Pour suivre W. H. Auden, le  » problème moderne  » était lié à la tradition et à la conscience de soi, l’artiste n’étant  » plus soutenu par une tradition sans en avoir conscience. »2 Les compositeurs n’étaient plus capables de penser de manière créative — naturellement et de bonne foi, en véritables croyants — dans le langage de l’harmonie tonale et de la mélodie, les matériaux ayant été dépensés par surutilisation. (Le remède proverbial à la surutilisation, une altération constante ou une individualisation des matériaux, ne pouvait être porté que jusqu’à présent sans que le système lui-même ne se décompose.) La perte de tonalité signalait quelque chose qui s’apparentait à une perte d’innocence, une chute de grâce.

On aurait pu attendre de tout cela un caractère sur pilotis et forcé de la part des œuvres néoclassiques de Stravinsky, maisons divisées en elles-mêmes, pour ainsi dire. Mais tel n’est pas le cas. Bach pourrait difficilement être plus ouvertement présent dans la musique du XXe siècle que dans le deuxième mouvement du Capriccio de Stravinsky (1929) et dans le Concerto en mi bémol de  » Dumbarton Oaks ” (1938). Pourtant, cette musique sonne nouvelle et fraîche, pas brisée ou artificielle. L’impression acquise est celle d’une musique composée d’un seul coup, d’un seul coup d’imagination. C’est comme si la musique de Bach, séparée de celle de Stravinsky par deux siècles, avait fait partie du passé immédiat de ce dernier. Telle est sûrement la mesure du succès de cette musique, peut-être même de sa grandeur à l’ancienne.

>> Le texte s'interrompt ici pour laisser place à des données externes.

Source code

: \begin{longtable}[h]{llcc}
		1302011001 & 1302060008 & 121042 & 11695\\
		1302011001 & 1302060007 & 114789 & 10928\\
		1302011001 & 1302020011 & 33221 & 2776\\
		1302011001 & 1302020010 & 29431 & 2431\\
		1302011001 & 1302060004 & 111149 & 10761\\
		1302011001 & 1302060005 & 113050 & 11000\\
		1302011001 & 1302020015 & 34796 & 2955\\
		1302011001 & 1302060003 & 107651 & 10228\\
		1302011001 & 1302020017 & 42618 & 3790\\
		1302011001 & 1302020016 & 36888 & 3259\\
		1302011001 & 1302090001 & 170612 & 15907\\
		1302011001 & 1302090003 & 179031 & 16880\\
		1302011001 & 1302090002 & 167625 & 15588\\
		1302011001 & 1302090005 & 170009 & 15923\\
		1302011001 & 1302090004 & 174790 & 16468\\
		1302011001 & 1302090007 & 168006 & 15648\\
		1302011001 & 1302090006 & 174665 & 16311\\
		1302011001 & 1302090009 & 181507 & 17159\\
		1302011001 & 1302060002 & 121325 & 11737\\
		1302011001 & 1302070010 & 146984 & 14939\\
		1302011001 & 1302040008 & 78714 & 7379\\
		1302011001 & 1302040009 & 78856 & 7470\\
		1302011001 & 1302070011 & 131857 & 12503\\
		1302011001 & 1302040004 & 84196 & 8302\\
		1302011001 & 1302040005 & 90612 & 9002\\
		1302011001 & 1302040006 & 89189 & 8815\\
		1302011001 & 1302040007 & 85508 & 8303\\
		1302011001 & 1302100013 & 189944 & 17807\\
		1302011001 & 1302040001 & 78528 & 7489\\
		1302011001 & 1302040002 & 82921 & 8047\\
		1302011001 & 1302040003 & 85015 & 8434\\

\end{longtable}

1. Fred Lerdahl, « Contraintes cognitives sur les systèmes compositionnels », dans Generative Processes in Music, éd. John A. Sloboda (Oxford, Clarendon, 1988), 231-59.
2. Voir Taruskin (2016, 509).

LECTURE SUGGÉRÉE

Pieter van den Toorn est professeur Émérite de musique à l’Université de Californie à Santa Barbara, où il a enseigné de 1990 à 2016. Il est l’auteur de La Musique d’Igor Stravinsky (1983), de Stravinsky et le Sacre du Printemps (1987), de la Musique, de la Politique et de l’Académie (1995) et, avec John McGinness, de Stravinsky et la Période russe (2012). Le professeur van den Toorn est un ancien élève de la musicienne et pédagogue française Nadia Boulanger, pendant de nombreuses années l’une des plus proches collègues et associées de Stravinsky.